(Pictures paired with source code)
↓

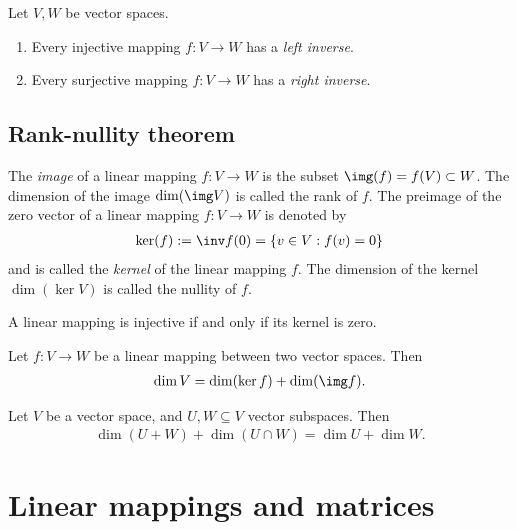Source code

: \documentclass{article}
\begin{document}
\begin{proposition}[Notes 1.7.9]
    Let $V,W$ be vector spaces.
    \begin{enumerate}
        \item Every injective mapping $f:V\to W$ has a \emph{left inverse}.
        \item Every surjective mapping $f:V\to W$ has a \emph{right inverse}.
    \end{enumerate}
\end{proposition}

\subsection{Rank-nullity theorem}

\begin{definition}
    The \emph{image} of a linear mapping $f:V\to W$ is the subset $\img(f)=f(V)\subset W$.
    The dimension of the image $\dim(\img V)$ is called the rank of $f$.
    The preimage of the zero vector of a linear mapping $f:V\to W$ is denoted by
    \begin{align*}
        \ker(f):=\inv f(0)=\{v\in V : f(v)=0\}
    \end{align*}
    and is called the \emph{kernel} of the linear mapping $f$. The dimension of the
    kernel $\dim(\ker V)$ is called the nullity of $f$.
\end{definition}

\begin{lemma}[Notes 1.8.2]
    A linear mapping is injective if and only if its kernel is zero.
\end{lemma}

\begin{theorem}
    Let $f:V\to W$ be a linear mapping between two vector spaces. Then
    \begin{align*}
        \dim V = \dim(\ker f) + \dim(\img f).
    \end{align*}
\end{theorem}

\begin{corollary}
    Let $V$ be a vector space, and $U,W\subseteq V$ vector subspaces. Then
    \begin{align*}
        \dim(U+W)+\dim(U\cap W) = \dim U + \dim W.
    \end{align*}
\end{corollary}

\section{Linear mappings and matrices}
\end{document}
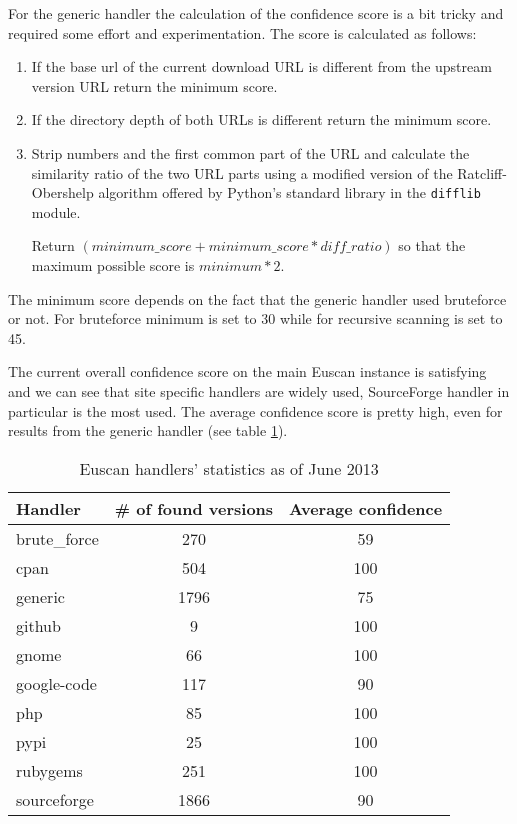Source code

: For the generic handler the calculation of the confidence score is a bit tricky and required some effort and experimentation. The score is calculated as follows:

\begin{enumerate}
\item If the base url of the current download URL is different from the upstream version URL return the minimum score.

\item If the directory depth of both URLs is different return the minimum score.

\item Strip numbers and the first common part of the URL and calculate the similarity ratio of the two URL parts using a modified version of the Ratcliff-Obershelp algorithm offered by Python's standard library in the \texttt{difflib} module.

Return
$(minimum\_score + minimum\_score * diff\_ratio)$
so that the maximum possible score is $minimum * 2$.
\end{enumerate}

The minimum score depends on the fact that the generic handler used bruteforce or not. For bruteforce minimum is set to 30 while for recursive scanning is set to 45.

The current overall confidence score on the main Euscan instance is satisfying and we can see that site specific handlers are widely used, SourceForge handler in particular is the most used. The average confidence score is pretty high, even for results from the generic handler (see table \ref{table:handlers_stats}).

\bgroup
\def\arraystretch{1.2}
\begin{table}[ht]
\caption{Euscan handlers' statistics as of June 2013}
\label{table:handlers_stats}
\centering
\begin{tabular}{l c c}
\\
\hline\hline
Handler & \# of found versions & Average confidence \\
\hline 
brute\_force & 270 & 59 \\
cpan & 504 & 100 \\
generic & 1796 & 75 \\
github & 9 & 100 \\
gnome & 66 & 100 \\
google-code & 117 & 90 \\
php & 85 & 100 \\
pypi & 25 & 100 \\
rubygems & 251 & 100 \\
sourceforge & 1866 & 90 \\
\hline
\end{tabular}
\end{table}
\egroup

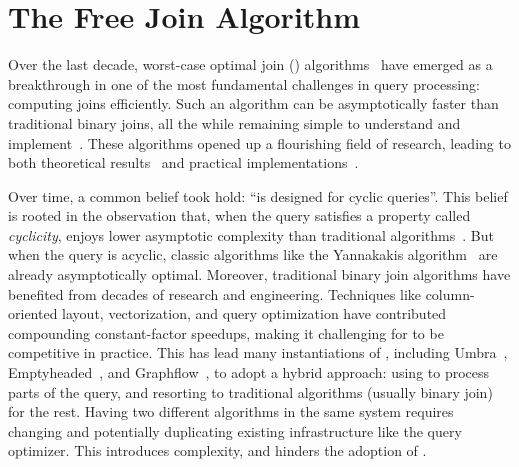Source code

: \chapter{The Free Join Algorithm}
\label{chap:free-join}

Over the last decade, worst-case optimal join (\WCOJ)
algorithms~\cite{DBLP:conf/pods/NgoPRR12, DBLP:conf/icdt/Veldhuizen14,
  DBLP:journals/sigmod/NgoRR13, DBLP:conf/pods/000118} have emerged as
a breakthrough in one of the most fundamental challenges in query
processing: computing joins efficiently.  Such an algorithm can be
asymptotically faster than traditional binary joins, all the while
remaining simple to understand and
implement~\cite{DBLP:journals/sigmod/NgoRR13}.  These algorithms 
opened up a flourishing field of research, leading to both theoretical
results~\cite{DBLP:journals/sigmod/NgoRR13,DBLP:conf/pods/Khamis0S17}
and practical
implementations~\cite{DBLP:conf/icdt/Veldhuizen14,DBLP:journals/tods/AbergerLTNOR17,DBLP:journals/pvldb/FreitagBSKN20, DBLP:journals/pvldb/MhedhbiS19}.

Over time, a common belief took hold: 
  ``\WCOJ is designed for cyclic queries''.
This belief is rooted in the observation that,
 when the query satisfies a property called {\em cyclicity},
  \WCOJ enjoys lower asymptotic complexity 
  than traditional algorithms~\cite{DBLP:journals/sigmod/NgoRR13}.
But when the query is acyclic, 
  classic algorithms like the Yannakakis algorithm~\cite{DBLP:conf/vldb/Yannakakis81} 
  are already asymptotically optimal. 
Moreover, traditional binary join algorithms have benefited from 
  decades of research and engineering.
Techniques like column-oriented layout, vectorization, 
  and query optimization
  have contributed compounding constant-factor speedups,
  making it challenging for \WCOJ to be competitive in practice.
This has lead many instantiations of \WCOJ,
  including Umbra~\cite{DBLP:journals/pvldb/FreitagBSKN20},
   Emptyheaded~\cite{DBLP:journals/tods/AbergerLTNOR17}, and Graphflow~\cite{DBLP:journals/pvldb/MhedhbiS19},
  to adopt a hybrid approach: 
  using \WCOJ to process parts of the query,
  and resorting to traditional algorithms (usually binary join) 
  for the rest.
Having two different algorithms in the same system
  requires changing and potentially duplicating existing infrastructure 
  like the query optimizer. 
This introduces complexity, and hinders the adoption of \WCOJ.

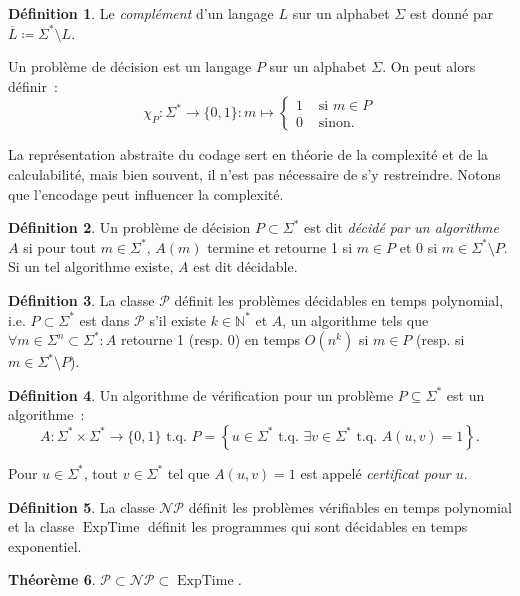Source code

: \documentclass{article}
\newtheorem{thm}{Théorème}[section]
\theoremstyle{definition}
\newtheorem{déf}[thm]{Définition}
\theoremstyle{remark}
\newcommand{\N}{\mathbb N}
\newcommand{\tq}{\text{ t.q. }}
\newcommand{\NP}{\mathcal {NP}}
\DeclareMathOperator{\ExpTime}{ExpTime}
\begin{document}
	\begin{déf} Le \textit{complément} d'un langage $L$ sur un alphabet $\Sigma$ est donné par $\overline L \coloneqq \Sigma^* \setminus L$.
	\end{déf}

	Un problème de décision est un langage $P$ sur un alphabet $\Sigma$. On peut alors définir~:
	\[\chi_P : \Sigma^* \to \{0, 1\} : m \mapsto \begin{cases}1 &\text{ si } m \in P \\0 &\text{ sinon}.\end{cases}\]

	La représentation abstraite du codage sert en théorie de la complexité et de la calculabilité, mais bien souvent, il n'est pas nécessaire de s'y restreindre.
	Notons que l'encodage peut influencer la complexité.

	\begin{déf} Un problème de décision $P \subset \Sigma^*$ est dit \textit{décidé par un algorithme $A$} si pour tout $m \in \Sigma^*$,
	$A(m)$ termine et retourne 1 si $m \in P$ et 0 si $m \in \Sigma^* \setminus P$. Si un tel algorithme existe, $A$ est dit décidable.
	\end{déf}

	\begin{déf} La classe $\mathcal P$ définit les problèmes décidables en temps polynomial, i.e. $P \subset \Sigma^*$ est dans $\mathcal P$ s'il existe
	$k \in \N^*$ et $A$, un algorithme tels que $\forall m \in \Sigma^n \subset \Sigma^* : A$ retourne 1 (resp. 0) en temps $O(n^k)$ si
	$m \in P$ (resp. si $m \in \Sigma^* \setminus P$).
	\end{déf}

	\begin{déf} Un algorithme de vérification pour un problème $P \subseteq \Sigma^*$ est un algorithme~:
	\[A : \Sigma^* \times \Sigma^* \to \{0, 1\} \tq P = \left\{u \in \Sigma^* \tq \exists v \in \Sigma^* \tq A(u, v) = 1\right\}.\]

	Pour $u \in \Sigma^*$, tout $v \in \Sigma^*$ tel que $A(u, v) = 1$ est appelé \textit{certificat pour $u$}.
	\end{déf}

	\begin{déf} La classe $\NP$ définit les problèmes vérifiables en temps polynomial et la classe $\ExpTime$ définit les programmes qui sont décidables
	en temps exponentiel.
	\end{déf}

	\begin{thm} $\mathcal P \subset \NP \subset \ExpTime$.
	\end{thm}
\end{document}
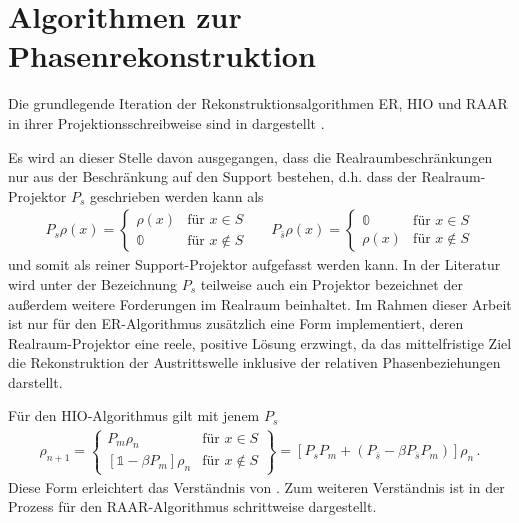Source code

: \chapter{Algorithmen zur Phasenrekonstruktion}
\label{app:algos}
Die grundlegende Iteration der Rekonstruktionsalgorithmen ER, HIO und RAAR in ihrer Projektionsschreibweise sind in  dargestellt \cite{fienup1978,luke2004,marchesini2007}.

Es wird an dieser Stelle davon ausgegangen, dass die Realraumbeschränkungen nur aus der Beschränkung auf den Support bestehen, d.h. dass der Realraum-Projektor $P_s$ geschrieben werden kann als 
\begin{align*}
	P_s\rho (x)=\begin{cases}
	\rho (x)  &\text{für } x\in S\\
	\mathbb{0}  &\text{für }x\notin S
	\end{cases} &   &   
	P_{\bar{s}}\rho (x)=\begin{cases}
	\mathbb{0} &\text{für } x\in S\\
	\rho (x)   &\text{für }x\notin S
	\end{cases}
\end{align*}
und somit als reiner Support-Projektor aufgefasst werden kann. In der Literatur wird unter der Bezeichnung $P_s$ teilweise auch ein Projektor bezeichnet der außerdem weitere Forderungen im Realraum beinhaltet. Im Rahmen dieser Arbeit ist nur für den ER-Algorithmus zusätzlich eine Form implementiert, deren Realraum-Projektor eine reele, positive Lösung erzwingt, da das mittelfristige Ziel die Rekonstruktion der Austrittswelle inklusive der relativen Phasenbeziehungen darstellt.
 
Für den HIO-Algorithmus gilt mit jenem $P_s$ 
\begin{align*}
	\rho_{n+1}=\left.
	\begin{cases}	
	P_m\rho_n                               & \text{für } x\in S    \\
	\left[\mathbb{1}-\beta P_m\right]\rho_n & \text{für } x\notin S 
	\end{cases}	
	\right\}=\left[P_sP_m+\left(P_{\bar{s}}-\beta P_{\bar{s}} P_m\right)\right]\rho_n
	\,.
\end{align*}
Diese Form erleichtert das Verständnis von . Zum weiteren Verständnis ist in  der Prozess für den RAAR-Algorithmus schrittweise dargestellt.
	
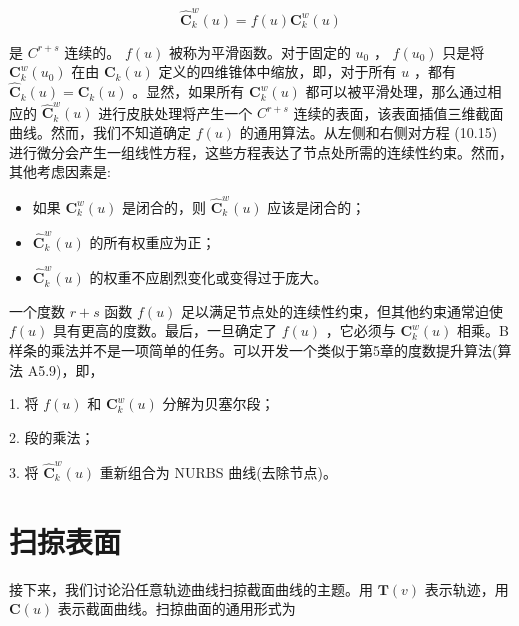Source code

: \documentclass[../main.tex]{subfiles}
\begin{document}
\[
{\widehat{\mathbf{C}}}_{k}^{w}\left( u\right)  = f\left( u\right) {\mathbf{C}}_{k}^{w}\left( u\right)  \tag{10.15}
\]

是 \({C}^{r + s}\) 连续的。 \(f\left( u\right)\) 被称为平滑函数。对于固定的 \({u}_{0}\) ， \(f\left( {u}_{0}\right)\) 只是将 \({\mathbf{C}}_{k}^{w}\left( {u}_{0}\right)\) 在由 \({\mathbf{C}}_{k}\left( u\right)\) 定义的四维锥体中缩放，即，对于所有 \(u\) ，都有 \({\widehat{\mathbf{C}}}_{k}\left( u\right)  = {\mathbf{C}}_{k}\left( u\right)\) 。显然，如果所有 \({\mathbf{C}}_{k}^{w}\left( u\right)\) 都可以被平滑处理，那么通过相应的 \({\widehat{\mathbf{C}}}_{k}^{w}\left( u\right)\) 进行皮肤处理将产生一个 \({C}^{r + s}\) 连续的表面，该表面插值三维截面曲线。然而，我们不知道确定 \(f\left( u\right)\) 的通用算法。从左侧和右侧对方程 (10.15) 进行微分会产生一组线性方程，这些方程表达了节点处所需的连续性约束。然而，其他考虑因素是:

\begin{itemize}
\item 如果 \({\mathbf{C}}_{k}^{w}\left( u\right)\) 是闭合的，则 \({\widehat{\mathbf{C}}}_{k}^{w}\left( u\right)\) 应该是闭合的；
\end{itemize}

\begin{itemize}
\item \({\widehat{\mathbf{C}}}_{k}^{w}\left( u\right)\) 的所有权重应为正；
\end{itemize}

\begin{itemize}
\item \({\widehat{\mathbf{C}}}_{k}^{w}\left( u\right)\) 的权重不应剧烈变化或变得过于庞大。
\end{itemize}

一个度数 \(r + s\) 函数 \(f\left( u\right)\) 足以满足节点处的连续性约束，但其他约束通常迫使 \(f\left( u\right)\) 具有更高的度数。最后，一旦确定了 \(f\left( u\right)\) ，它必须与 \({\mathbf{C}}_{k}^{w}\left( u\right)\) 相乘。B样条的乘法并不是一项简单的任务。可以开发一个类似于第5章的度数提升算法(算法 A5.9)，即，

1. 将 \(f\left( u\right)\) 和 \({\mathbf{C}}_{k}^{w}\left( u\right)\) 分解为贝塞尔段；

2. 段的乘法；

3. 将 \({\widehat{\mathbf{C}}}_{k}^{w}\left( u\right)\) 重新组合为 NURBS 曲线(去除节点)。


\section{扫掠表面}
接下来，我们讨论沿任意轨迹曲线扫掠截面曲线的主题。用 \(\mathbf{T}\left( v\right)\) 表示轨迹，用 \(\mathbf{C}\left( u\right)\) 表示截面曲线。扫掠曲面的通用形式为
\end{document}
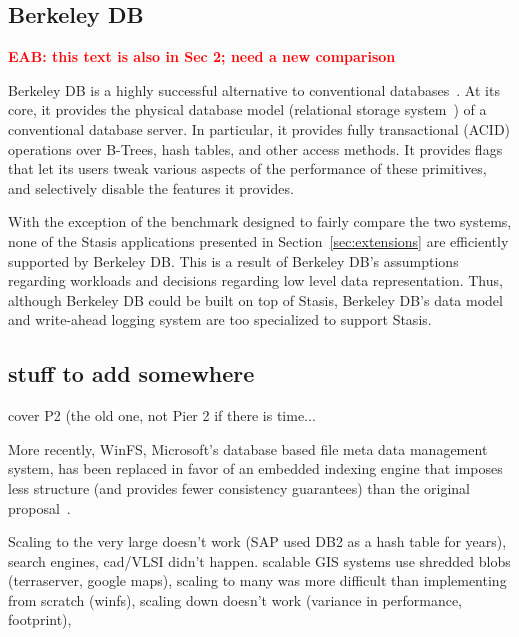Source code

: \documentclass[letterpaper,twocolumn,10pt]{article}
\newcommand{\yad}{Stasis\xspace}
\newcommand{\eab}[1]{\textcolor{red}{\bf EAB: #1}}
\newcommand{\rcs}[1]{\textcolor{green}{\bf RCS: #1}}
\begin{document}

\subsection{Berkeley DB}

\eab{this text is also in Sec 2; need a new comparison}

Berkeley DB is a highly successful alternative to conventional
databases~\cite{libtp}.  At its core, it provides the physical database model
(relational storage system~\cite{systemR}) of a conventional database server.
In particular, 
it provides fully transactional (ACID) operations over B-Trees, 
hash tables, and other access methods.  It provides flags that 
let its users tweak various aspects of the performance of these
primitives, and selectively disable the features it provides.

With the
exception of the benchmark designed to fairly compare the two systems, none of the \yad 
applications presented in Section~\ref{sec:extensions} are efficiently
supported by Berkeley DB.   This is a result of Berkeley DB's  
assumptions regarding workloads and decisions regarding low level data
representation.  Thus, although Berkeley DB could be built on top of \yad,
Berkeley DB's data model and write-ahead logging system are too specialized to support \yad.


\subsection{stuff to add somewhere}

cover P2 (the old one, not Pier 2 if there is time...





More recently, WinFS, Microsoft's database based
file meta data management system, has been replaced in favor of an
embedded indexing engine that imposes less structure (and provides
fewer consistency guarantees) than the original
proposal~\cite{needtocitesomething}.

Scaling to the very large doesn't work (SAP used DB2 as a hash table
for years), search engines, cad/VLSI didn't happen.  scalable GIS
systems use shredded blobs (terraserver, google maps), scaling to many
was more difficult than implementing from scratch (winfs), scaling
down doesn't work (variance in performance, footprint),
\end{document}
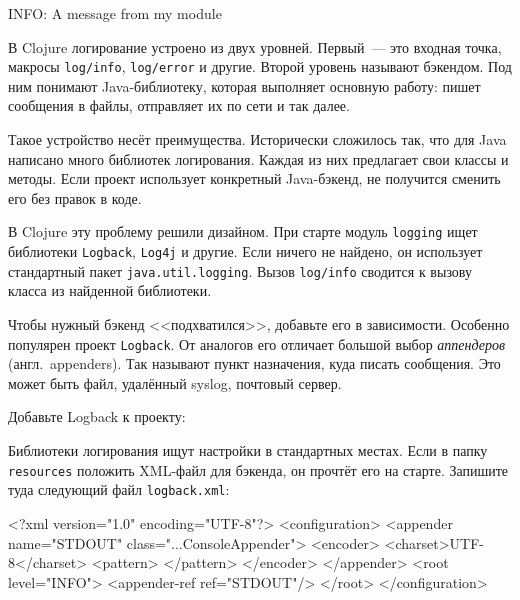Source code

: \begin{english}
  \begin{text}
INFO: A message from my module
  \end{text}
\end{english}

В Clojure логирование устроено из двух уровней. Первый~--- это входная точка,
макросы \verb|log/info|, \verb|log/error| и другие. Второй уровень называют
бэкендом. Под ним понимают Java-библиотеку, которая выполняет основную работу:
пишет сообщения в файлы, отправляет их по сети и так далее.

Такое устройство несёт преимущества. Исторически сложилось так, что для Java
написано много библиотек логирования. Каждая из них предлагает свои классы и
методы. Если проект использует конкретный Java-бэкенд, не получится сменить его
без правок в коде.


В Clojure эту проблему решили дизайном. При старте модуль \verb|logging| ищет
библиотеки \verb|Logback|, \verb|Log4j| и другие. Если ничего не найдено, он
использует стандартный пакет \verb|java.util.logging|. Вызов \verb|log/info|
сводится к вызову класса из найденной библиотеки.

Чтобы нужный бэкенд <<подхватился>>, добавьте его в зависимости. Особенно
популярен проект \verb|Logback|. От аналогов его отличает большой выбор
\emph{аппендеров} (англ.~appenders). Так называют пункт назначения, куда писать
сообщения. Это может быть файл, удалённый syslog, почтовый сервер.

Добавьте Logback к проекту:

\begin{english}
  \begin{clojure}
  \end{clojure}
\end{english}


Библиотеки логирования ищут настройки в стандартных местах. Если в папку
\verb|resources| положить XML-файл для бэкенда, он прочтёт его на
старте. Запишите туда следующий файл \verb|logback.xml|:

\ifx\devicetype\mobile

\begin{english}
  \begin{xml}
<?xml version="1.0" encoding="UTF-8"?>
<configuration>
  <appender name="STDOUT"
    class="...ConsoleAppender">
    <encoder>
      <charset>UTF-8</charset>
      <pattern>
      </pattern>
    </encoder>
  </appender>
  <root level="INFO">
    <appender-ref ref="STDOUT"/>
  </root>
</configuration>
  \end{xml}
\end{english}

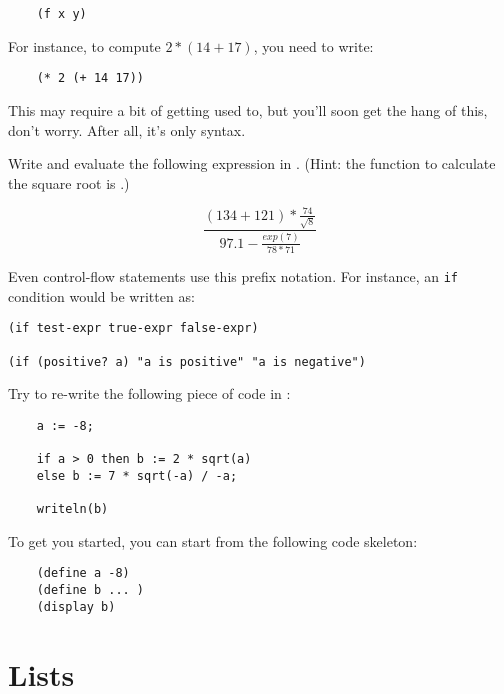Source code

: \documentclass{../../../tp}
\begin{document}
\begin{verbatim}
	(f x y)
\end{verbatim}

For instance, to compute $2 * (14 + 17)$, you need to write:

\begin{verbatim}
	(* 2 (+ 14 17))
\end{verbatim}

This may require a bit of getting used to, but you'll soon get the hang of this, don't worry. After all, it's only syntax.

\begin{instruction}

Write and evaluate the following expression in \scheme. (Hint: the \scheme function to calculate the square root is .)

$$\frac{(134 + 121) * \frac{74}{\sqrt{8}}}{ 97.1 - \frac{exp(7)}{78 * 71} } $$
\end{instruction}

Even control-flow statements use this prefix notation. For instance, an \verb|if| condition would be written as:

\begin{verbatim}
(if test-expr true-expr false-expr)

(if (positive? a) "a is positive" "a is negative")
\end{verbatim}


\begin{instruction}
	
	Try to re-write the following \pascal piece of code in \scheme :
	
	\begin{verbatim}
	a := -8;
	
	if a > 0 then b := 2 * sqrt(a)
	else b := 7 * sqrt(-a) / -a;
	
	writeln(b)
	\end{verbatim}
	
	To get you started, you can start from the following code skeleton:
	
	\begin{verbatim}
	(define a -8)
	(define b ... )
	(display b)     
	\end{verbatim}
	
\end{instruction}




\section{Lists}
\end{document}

↑

- _TRY IT_
Read the entries and select each line where the word "dimension" is found.

- _SOLUTION FOR THIS EXERCISE_
    The dimension of the image $\dim(\img V)$ is called the rank of $f$.
    and is called the \emph{kernel} of the linear mapping $f$. The dimension of the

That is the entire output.